### WORK ITEM
Every line below is to be given again precisely; images are to be left out.

### RECORDED INFORMATION
******************************

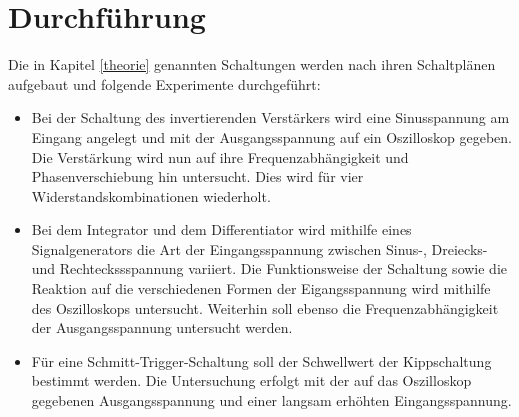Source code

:\section{Durchführung}
Die in Kapitel \ref{theorie} genannten Schaltungen werden nach ihren Schaltplänen aufgebaut und folgende Experimente durchgeführt:
\begin{itemize}
\item Bei der Schaltung des invertierenden Verstärkers wird eine Sinusspannung am Eingang angelegt und mit der Ausgangsspannung auf ein Oszilloskop gegeben. Die Verstärkung wird nun auf ihre Frequenzabhängigkeit und Phasenverschiebung hin untersucht. Dies wird für vier Widerstandskombinationen wiederholt.
\item Bei dem Integrator und dem Differentiator wird mithilfe eines Signalgenerators die Art der Eingangsspannung zwischen Sinus-, Dreiecks- und Rechteckssspannung variiert. Die Funktionsweise der Schaltung sowie die Reaktion auf die verschiedenen Formen der Eigangsspannung wird mithilfe des Oszilloskops untersucht. Weiterhin soll ebenso die Frequenzabhängigkeit der Ausgangsspannung untersucht werden.
\item Für eine Schmitt-Trigger-Schaltung soll der Schwellwert der Kippschaltung bestimmt werden. Die Untersuchung erfolgt mit der auf das Oszilloskop gegebenen Ausgangsspannung und einer langsam erhöhten Eingangsspannung.
\end{itemize}
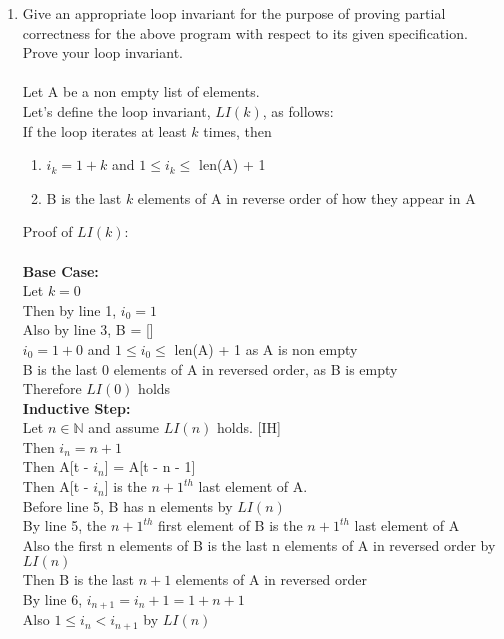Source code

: \documentclass{article}
\begin{document}
\begin{enumerate}
\begin{enumerate}
	\item Give an appropriate loop invariant for the purpose of proving partial correctness for the above program 
	with respect to its given specification. \\
	Prove your loop invariant.\\\\
	Let A be a non empty list of elements.\\
	Let's define the loop invariant, $LI(k)$, as follows:\\
	If the loop iterates at least $k$ times, then
	\begin{enumerate}
	   \item ${i}_{k} = 1 + k$ and $1 \le {i}_{k}\le$ len(A) + 1
	   \item B is the last $k$ elements of A in reverse order of how they appear in A
	\end{enumerate}
\newpage
    Proof of $LI(k):$\\\\
	\textbf{Base Case:}\\
	Let $k = 0$\\
	Then by line 1, ${i}_{0} = 1$\\
	Also by line 3, B = [\:]\\
	${i}_{0} = 1 + 0$ and $1 \le {i}_{0} \le$ len(A) + 1 as A is non empty\\
	B is the last 0 elements of A in reversed order, as B is empty\\
	Therefore $LI(0)$ holds\\
	\textbf{Inductive Step:}\\
	Let $n \in\mathbb{N}$ and assume $LI(n)$ holds. [IH]\\
	Then ${i}_{n} = n + 1$\\
	Then A[t - ${i}_{n}$] = A[t - n - 1]\\
	Then A[t - ${i}_{n}$] is the ${n+1}^{th}$ last element of A.\\
	Before line 5, B has n elements by $LI(n)$\\
	By line 5, the ${n+1}^{th}$ first element of B is the ${n+1}^{th}$ last element of A\\
	Also the first n elements of B is the last n elements of A in reversed order by $LI(n)$\\
	Then B is the last $n+1$ elements of A in reversed order\\
	By line 6, ${i}_{n+1} = {i}_{n} + 1 = 1 + n + 1$\\
	Also $1 \le {i}_{n} < {i}_{n+1}$ by $LI(n)$\\

\end{enumerate}
\end{enumerate}
\end{document}

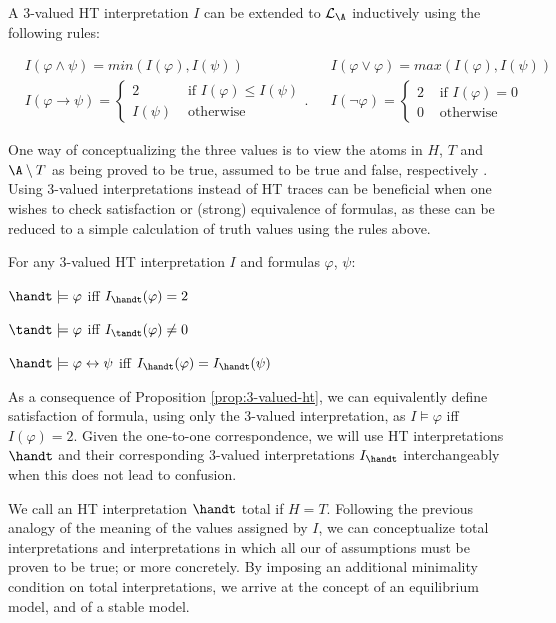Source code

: A 3-valued HT interpretation $I$ can be extended to
$\mathcal{L}_\A$ inductively using the following rules:

\begin{align*}
&I(\varphi \wedge \psi) = min(I(\varphi),I(\psi)) 
&&I(\varphi \vee \varphi) = max(I(\varphi),I(\psi)) \\
&I(\varphi \rightarrow \psi) = 
\begin{cases}
  2 & \text { if } I(\varphi) \leq I(\psi) \\
  I(\psi) & \text { otherwise }
\end{cases}.
&&I(\neg \varphi) = \begin{cases}2 
  & \text { if } I(\varphi)=0 \\ 
  0 & \text { otherwise }\end{cases} 
\end{align*}

One way of conceptualizing the three values is to view the atoms in
$H$, $T$ and $\A \setminus T$ as being proved to be true, assumed to
be true and false, respectively \cite{agcadipescscvi20a}. Using
3-valued interpretations instead of HT traces can be beneficial when
one wishes to check satisfaction or (strong) equivalence of formulas,
as these can be reduced to a simple calculation of truth values using
the rules above.

\begin{proposition}\label{prop:3-valued-ht}
For any 3-valued HT interpretation $I$ and formulas $\varphi$, $\psi$:
\begin{description}
  \item $\handt \models \varphi$ iff $I_{\handt}(\varphi) = 2$
  \item $\tandt \models \varphi$ iff $I_{\tandt}(\varphi) \neq 0$
  \item $\handt \models \varphi \leftrightarrow \psi$ iff $I_{\handt}(\varphi) = I_{\handt}(\psi)$
\end{description}
\end{proposition}

As a consequence of Proposition \ref{prop:3-valued-ht}, we can
equivalently define satisfaction of formula, using only the 3-valued
interpretation, as $I \models \varphi$ iff $I(\varphi)=2$. Given the
one-to-one correspondence, we will use HT interpretations $\handt$ and
their corresponding 3-valued interpretations $I_{\handt}$
interchangeably when this does not lead to confusion.

We call an HT interpretation $\handt$ total if $H=T$. Following the
previous analogy of the meaning of the values assigned by $I$, we can
conceptualize total interpretations and interpretations in which all
our of assumptions must be proven to be true; or more concretely. By
imposing an additional minimality condition on total interpretations,
we arrive at the concept of an equilibrium model, and of a stable
model.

******************************

### ANSWER BOX
Source code

:\section{Durchführung}
Die in Kapitel \ref{theorie} genannten Schaltungen werden nach ihren Schaltplänen aufgebaut und folgende Experimente durchgeführt:
\begin{itemize}
\item Bei der Schaltung des invertierenden Verstärkers wird eine Sinusspannung am Eingang angelegt und mit der Ausgangsspannung auf ein Oszilloskop gegeben. Die Verstärkung wird nun auf ihre Frequenzabhängigkeit und Phasenverschiebung hin untersucht. Dies wird für vier Widerstandskombinationen wiederholt.
\item Bei dem Integrator und dem Differentiator wird mithilfe eines Signalgenerators die Art der Eingangsspannung zwischen Sinus-, Dreiecks- und Rechteckssspannung variiert. Die Funktionsweise der Schaltung sowie die Reaktion auf die verschiedenen Formen der Eigangsspannung wird mithilfe des Oszilloskops untersucht. Weiterhin soll ebenso die Frequenzabhängigkeit der Ausgangsspannung untersucht werden.
\item Für eine Schmitt-Trigger-Schaltung soll der Schwellwert der Kippschaltung bestimmt werden. Die Untersuchung erfolgt mit der auf das Oszilloskop gegebenen Ausgangsspannung und einer langsam erhöhten Eingangsspannung.
\end{itemize}
Source code

: \documentclass{article}
\begin{document}
\begin{enumerate}
\begin{enumerate}
	\item Give an appropriate loop invariant for the purpose of proving partial correctness for the above program 
	with respect to its given specification. \\
	Prove your loop invariant.\\\\
	Let A be a non empty list of elements.\\
	Let's define the loop invariant, $LI(k)$, as follows:\\
	If the loop iterates at least $k$ times, then
	\begin{enumerate}
	   \item ${i}_{k} = 1 + k$ and $1 \le {i}_{k}\le$ len(A) + 1
	   \item B is the last $k$ elements of A in reverse order of how they appear in A
	\end{enumerate}
\newpage
    Proof of $LI(k):$\\\\
	\textbf{Base Case:}\\
	Let $k = 0$\\
	Then by line 1, ${i}_{0} = 1$\\
	Also by line 3, B = [\:]\\
	${i}_{0} = 1 + 0$ and $1 \le {i}_{0} \le$ len(A) + 1 as A is non empty\\
	B is the last 0 elements of A in reversed order, as B is empty\\
	Therefore $LI(0)$ holds\\
	\textbf{Inductive Step:}\\
	Let $n \in\mathbb{N}$ and assume $LI(n)$ holds. [IH]\\
	Then ${i}_{n} = n + 1$\\
	Then A[t - ${i}_{n}$] = A[t - n - 1]\\
	Then A[t - ${i}_{n}$] is the ${n+1}^{th}$ last element of A.\\
	Before line 5, B has n elements by $LI(n)$\\
	By line 5, the ${n+1}^{th}$ first element of B is the ${n+1}^{th}$ last element of A\\
	Also the first n elements of B is the last n elements of A in reversed order by $LI(n)$\\
	Then B is the last $n+1$ elements of A in reversed order\\
	By line 6, ${i}_{n+1} = {i}_{n} + 1 = 1 + n + 1$\\
	Also $1 \le {i}_{n} < {i}_{n+1}$ by $LI(n)$\\

\end{enumerate}
\end{enumerate}
\end{document}

Source code

: A 3-valued HT interpretation $I$ can be extended to
$\mathcal{L}_\A$ inductively using the following rules:

\begin{align*}
&I(\varphi \wedge \psi) = min(I(\varphi),I(\psi)) 
&&I(\varphi \vee \varphi) = max(I(\varphi),I(\psi)) \\
&I(\varphi \rightarrow \psi) = 
\begin{cases}
  2 & \text { if } I(\varphi) \leq I(\psi) \\
  I(\psi) & \text { otherwise }
\end{cases}.
&&I(\neg \varphi) = \begin{cases}2 
  & \text { if } I(\varphi)=0 \\ 
  0 & \text { otherwise }\end{cases} 
\end{align*}

One way of conceptualizing the three values is to view the atoms in
$H$, $T$ and $\A \setminus T$ as being proved to be true, assumed to
be true and false, respectively \cite{agcadipescscvi20a}. Using
3-valued interpretations instead of HT traces can be beneficial when
one wishes to check satisfaction or (strong) equivalence of formulas,
as these can be reduced to a simple calculation of truth values using
the rules above.

\begin{proposition}\label{prop:3-valued-ht}
For any 3-valued HT interpretation $I$ and formulas $\varphi$, $\psi$:
\begin{description}
  \item $\handt \models \varphi$ iff $I_{\handt}(\varphi) = 2$
  \item $\tandt \models \varphi$ iff $I_{\tandt}(\varphi) \neq 0$
  \item $\handt \models \varphi \leftrightarrow \psi$ iff $I_{\handt}(\varphi) = I_{\handt}(\psi)$
\end{description}
\end{proposition}

As a consequence of Proposition \ref{prop:3-valued-ht}, we can
equivalently define satisfaction of formula, using only the 3-valued
interpretation, as $I \models \varphi$ iff $I(\varphi)=2$. Given the
one-to-one correspondence, we will use HT interpretations $\handt$ and
their corresponding 3-valued interpretations $I_{\handt}$
interchangeably when this does not lead to confusion.

We call an HT interpretation $\handt$ total if $H=T$. Following the
previous analogy of the meaning of the values assigned by $I$, we can
conceptualize total interpretations and interpretations in which all
our of assumptions must be proven to be true; or more concretely. By
imposing an additional minimality condition on total interpretations,
we arrive at the concept of an equilibrium model, and of a stable
model.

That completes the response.